» **YOUR TASK**
For the data that follows, report how many lines contain the word "generated", and nothing else.

------------------------------

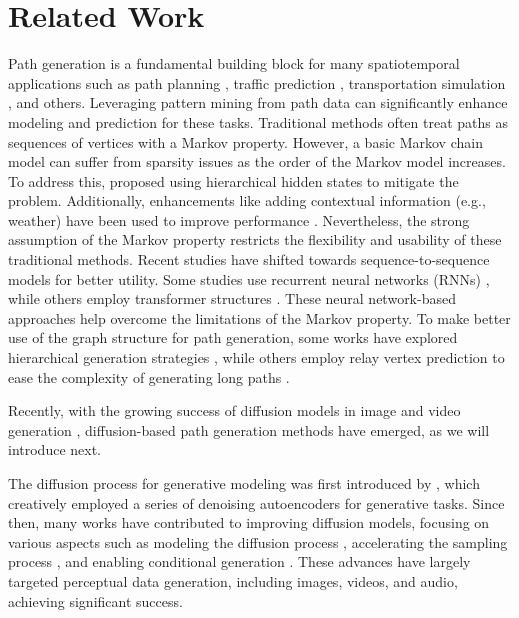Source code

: \section{Related Work}
\label{sec:related}

Path generation is a fundamental building block for many spatiotemporal applications such as path planning \cite{NeurIPS23Xiao}, traffic prediction \cite{VLDB23Tian}, transportation simulation \cite{VLDB22Wang}, and others. 
Leveraging pattern mining from path data can significantly enhance modeling and prediction for these tasks.
Traditional methods often treat paths as sequences of vertices with a Markov property. 
However, a basic Markov chain model \cite{SuttonB98} can suffer from sparsity issues as the order of the Markov model increases. 
To address this, \cite{Ubicomp14Baratchi} proposed using hierarchical hidden states to mitigate the problem. 
Additionally, enhancements like adding contextual information (e.g., weather) have been used to improve performance \cite{TITS18Yin}.
Nevertheless, the strong assumption of the Markov property restricts the flexibility and usability of these traditional methods. 
Recent studies have shifted towards sequence-to-sequence models for better utility. 
Some studies use recurrent neural networks (RNNs) \cite{IJCAI17Wu}, while others employ transformer structures \cite{CIKM22Liang}. 
These neural network-based approaches help overcome the limitations of the Markov property.
To make better use of the graph structure for path generation, some works have explored hierarchical generation strategies \cite{KDD21Fu}, while others employ relay vertex prediction to ease the complexity of generating long paths \cite{VLDB22Wang}.

Recently, with the growing success of diffusion models in image and video generation \cite{ICCV23Peebles, CoRR24Esser}, diffusion-based path generation methods have emerged, as we will introduce next.


The diffusion process for generative modeling was first introduced by \cite{ICML15Dickstein}, which creatively employed a series of denoising autoencoders for generative tasks. 
Since then, many works have contributed to improving diffusion models, focusing on various aspects such as modeling the diffusion process \cite{NeurIPS20Ho, ICLR23Liu}, accelerating the sampling process \cite{ICLR21Song}, and enabling conditional generation \cite{CoRR24Ho}. 
These advances have largely targeted perceptual data generation, including images, videos, and audio, achieving significant success.

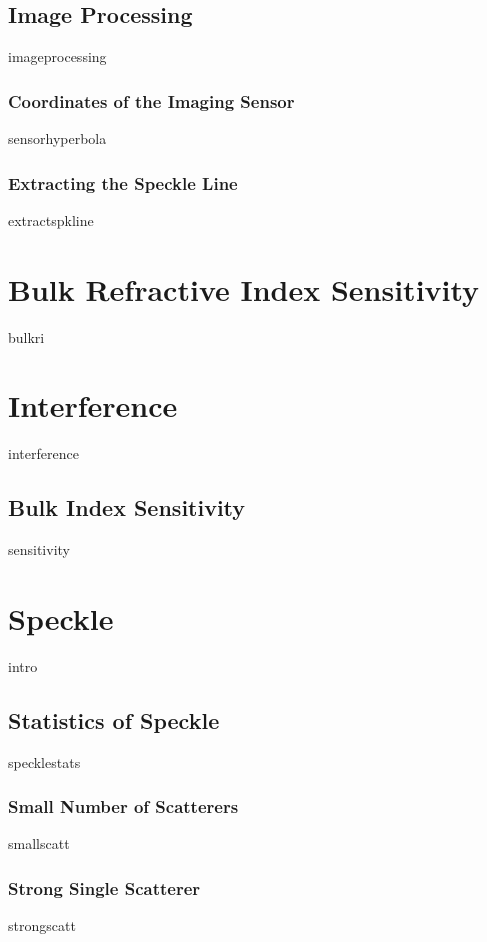 \documentclass[a4paper,titlepage,onecolumn]{report}
\begin{document}
 \section{Image Processing}
 {imageprocessing}
  \subsection{Coordinates of the Imaging Sensor}
  {sensorhyperbola}
  \subsection{Extracting the Speckle Line}
  {extractspkline}

\chapter{Bulk Refractive Index Sensitivity} \label{ch:bulkri}
{bulkri}

\chapter{Interference} \label{ch:interference}
{interference}
	\section{Bulk Index Sensitivity}
	{sensitivity}

\chapter{Speckle} \label{ch:speckle}
{intro}
 \section{Statistics of Speckle}
	{specklestats}
		\subsection{Small Number of Scatterers}
		{smallscatt}
		\subsection{Strong Single Scatterer}
		{strongscatt}
\end{document}
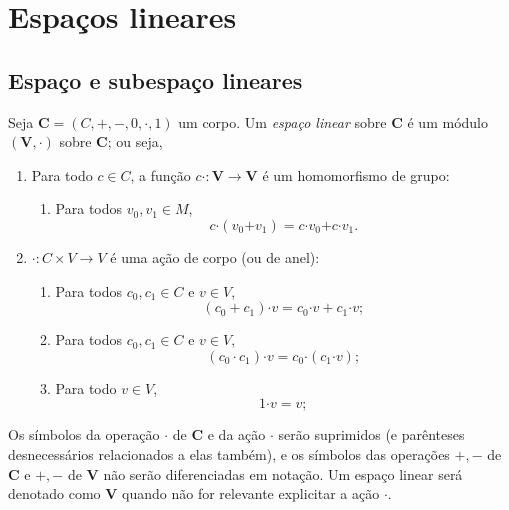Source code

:\chapter{Espaços lineares}

\section{Espaço e subespaço lineares}

\begin{definition}
Seja $\bm C=(C,+,-,0,\cdot,1)$ um corpo. Um \emph{espaço linear} sobre $\bm C$ é um módulo $(\bm V,\bm \cdot)$ sobre $\bm C$; ou seja,
	\begin{enumerate}
	\item  Para todo $c \in C$, a função $c \bm \cdot \colon \bm V \to \bm V$ é um homomorfismo de grupo:
		\begin{enumerate}
		\item Para todos $v_0,v_1 \in M$,
			\begin{equation*}
			c \bm \cdot (v_0 \bm + v_1) = c \bm \cdot v_0 \bm + c \bm \cdot v_1.
			\end{equation*}
		\end{enumerate}
	\item $\bm \cdot \colon C \times V \to V$ é uma ação de corpo (ou de anel):
		\begin{enumerate}
		\item Para todos $c_0,c_1 \in C$ e $v \in V$,
			\begin{equation*}
			(c_0 + c_1) \bm \cdot v = c_0 \bm \cdot v + c_1 \bm \cdot v;
			\end{equation*}
		\item Para todos $c_0,c_1 \in C$ e $v \in V$,
			\begin{equation*}
			(c_0 \cdot c_1) \bm \cdot v = c_0 \bm \cdot (c_1 \bm \cdot v);
			\end{equation*}
		\item Para todo $v \in V$,
			\begin{equation*}
			1 \bm \cdot v = v;
			\end{equation*}
		\end{enumerate}
	\end{enumerate}
Os símbolos da operação $\cdot$ de $\bm C$ e da ação $\bm \cdot$ serão suprimidos (e parênteses desnecessários relacionados a elas também), e os símbolos das operações $+,-$ de $\bm C$ e $\bm +,\bm -$ de $\bm V$ não serão diferenciadas em notação.
Um espaço linear será denotado como $\bm V$ quando não for relevante explicitar a ação $\bm \cdot$.
\end{definition}

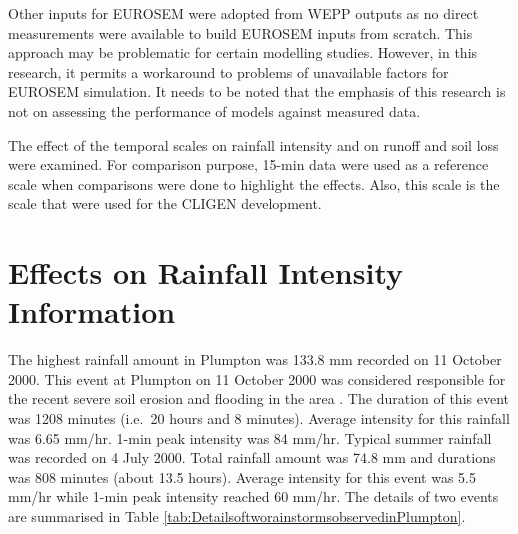 Other inputs for EUROSEM were adopted from WEPP outputs as no direct
measurements were available to build EUROSEM inputs from scratch. This approach
may be problematic for certain modelling studies. However, in this research, it
permits a workaround to problems of unavailable factors for EUROSEM simulation.
It needs to be noted that the emphasis of this research is not on assessing the
performance of models against measured data.

The effect of the temporal scales on rainfall intensity and on runoff and soil
loss were examined. For comparison purpose, 15-min data were used as a reference
scale when comparisons were done to highlight the effects. Also, this scale is
the scale that were used for the CLIGEN development.





\section{Effects on Rainfall Intensity Information}
\label{sec:EffectsOnRainfallIntensityInput}
The highest rainfall amount in Plumpton was 133.8 mm recorded on 11 October
2000. This  event at Plumpton on 11 October 2000 was considered responsible for
the recent severe soil erosion and flooding in the area \citep{boardman2001-346,
marsh2001-343, saunders2001-360}. The duration of this event was 1208 minutes
(i.e.\ 20 hours and 8 minutes). Average intensity for this rainfall was 6.65
mm/hr. 1-min peak intensity was 84 mm/hr. Typical summer rainfall was recorded
on 4 July 2000. Total rainfall amount was 74.8 mm and durations was 808 minutes
(about 13.5 hours). Average intensity for this event was 5.5 mm/hr while 1-min
peak intensity reached 60 mm/hr. The details of two events are summarised in
Table \ref{tab:DetailsoftworainstormsobservedinPlumpton}.

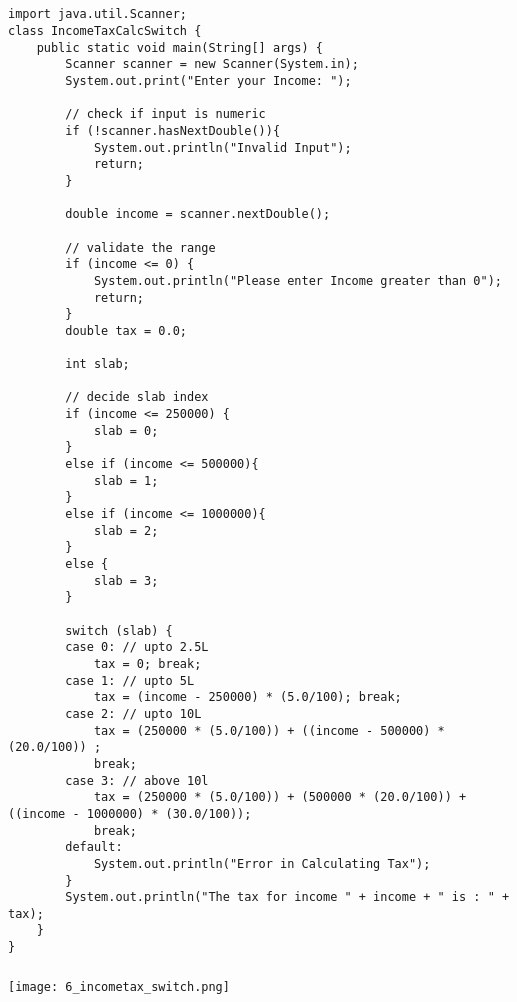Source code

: \documentclass[12pt,a4paper]{article}
\begin{document}
\subsection{}
\begin{lstlisting}
import java.util.Scanner;
class IncomeTaxCalcSwitch {
    public static void main(String[] args) {
        Scanner scanner = new Scanner(System.in);
        System.out.print("Enter your Income: ");
    
        // check if input is numeric
        if (!scanner.hasNextDouble()){
            System.out.println("Invalid Input");
            return;
        }
    
        double income = scanner.nextDouble();
    
        // validate the range
        if (income <= 0) {
            System.out.println("Please enter Income greater than 0");
            return;
        }
        double tax = 0.0;
    
        int slab;
    
        // decide slab index
        if (income <= 250000) {
            slab = 0;
        }
        else if (income <= 500000){
            slab = 1;
        }
        else if (income <= 1000000){
            slab = 2;
        }
        else {
            slab = 3;
        }
    
        switch (slab) {
        case 0: // upto 2.5L
            tax = 0; break;
        case 1: // upto 5L
            tax = (income - 250000) * (5.0/100); break;
        case 2: // upto 10L
            tax = (250000 * (5.0/100)) + ((income - 500000) * (20.0/100)) ;
            break;
        case 3: // above 10l
            tax = (250000 * (5.0/100)) + (500000 * (20.0/100)) + ((income - 1000000) * (30.0/100));
            break;
        default:
            System.out.println("Error in Calculating Tax");
        }
        System.out.println("The tax for income " + income + " is : " + tax);
    }
}
\end{lstlisting}

\subsubsection{}
\begin{center}
    \texttt{[image: 6\_incometax\_switch.png]}
\end{center}
\end{document}
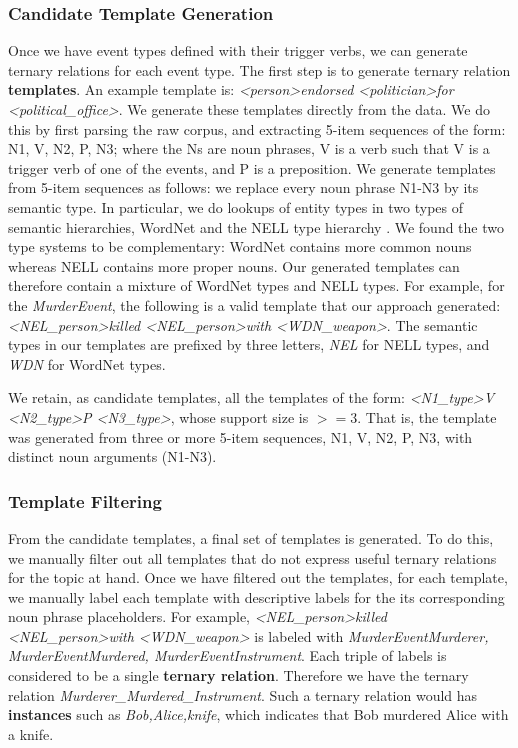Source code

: \subsubsection{Candidate Template Generation} \label{candidates}
Once we have event types defined with their trigger verbs, we can  generate ternary relations
for each event type. The first step is to generate ternary relation \textbf{templates}. An example template is: \textit{ \textless person\textgreater	endorsed \textless politician\textgreater	for	\textless political\_office\textgreater}.  We generate these templates directly from the data. We do this by first parsing the raw corpus, and extracting 5-item sequences of the form:  N1, V, N2, P, N3; where the Ns are noun phrases,  V is a verb such that V is a trigger verb of one of the events,  and P is a preposition.
We generate templates from 5-item sequences as follows: we replace every noun phrase N1-N3 by its semantic type.
In particular, we do lookups of entity types in two types of semantic hierarchies, WordNet and the NELL type hierarchy \cite{Carlson2010}. We found the two type systems to be complementary: WordNet contains more common nouns whereas NELL contains more proper nouns.
Our generated templates can therefore contain a mixture of WordNet types and NELL types. For example, for the \textit{MurderEvent}, the following is a valid template that our approach generated: \textit{\textless NEL\_person\textgreater	killed	\textless NEL\_person\textgreater	with	\textless WDN\_weapon\textgreater}. The semantic types in our templates are prefixed by three letters, \textit{NEL} for NELL types, and \textit{WDN} for WordNet types.

We retain, as candidate templates, all the templates of the form:
\textit{\textless N1\_type\textgreater	V	\textless N2\_type\textgreater	P	\textless N3\_type\textgreater}, whose support size is $>=3$. That is, the template was generated from three or more  5-item sequences, N1, V, N2, P, N3, with distinct noun arguments (N1-N3).

\subsubsection{Template Filtering}\label{filteringandinstances}
From the candidate templates, a final set of templates is generated.
To do this, we manually filter out all templates that do not express useful
ternary relations for the topic at hand. Once we have filtered out the templates, for each
template, we manually label each template with  descriptive labels for the its corresponding 
noun phrase placeholders. For example, \textit{\textless NEL\_person\textgreater	killed	\textless NEL\_person\textgreater	with	\textless WDN\_weapon\textgreater} is labeled with \textit{MurderEventMurderer, MurderEventMurdered, MurderEventInstrument}. Each triple of labels is considered to  be a single \textbf{ternary relation}. Therefore we have the ternary relation \textit{Murderer\_Murdered\_Instrument}. Such a ternary relation would  has \textbf{instances} such as \textit{Bob,Alice,knife},  which indicates that Bob murdered Alice with a knife.

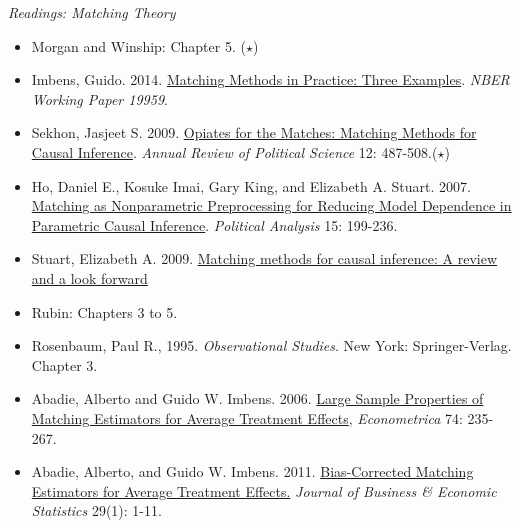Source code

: \documentclass{article}
\begin{document}
\emph{Readings: Matching Theory}
\begin{itemize}
\item Morgan and Winship: Chapter 5. ($\star$)
\item Imbens, Guido. 2014. \href{http://www.nber.org/papers/w19959}{Matching Methods in Practice: Three Examples}. \textit{NBER Working Paper 19959}. 
\item Sekhon, Jasjeet S. 2009.
  \href{http://arjournals.annualreviews.org/doi/abs/10.1146/annurev.polisci.11.060606.135444}
  {Opiates for the Matches: Matching Methods for Causal
    Inference}.\textit{ Annual Review of Political Science} 12:
  487-508.($\star$)
\item
Ho, Daniel E., Kosuke Imai, Gary King, and Elizabeth A. Stuart. 2007.
  \href{http://pan.oxfordjournals.org/cgi/content/abstract/mpl013v1}
  {Matching as Nonparametric Preprocessing for Reducing Model
    Dependence in Parametric Causal Inference}. \textit{Political
    Analysis} 15: 199-236.
\item Stuart, Elizabeth A. 2009.
  \href{http://www.biostat.jhsph.edu/~estuart/Stuart-MatchingMethods-StatSci-Dec09.pdf}
  {Matching methods for causal inference: A review and a look forward}
\item Rubin: Chapters 3 to 5.
\item Rosenbaum, Paul R., 1995. \textit{Observational Studies}. New
  York: Springer-Verlag. Chapter 3.
\item Abadie, Alberto and Guido W. Imbens. 2006.
  \href{http://www.jstor.org/stable/3598929} {Large Sample Properties
    of Matching Estimators for Average Treatment Effects},
  \textit{Econometrica} 74: 235-267.
\item Abadie, Alberto, and Guido W.
  Imbens. 2011. \href{http://www.hks.harvard.edu/fs/aabadie/bcmp.pdf}{Bias-Corrected Matching Estimators
    for Average Treatment Effects.} \textit{Journal of Business \&
    Economic Statistics} 29(1): 1-11.
\end{itemize}
\end{document}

------------------------------

» **RESPONSE AREA**
3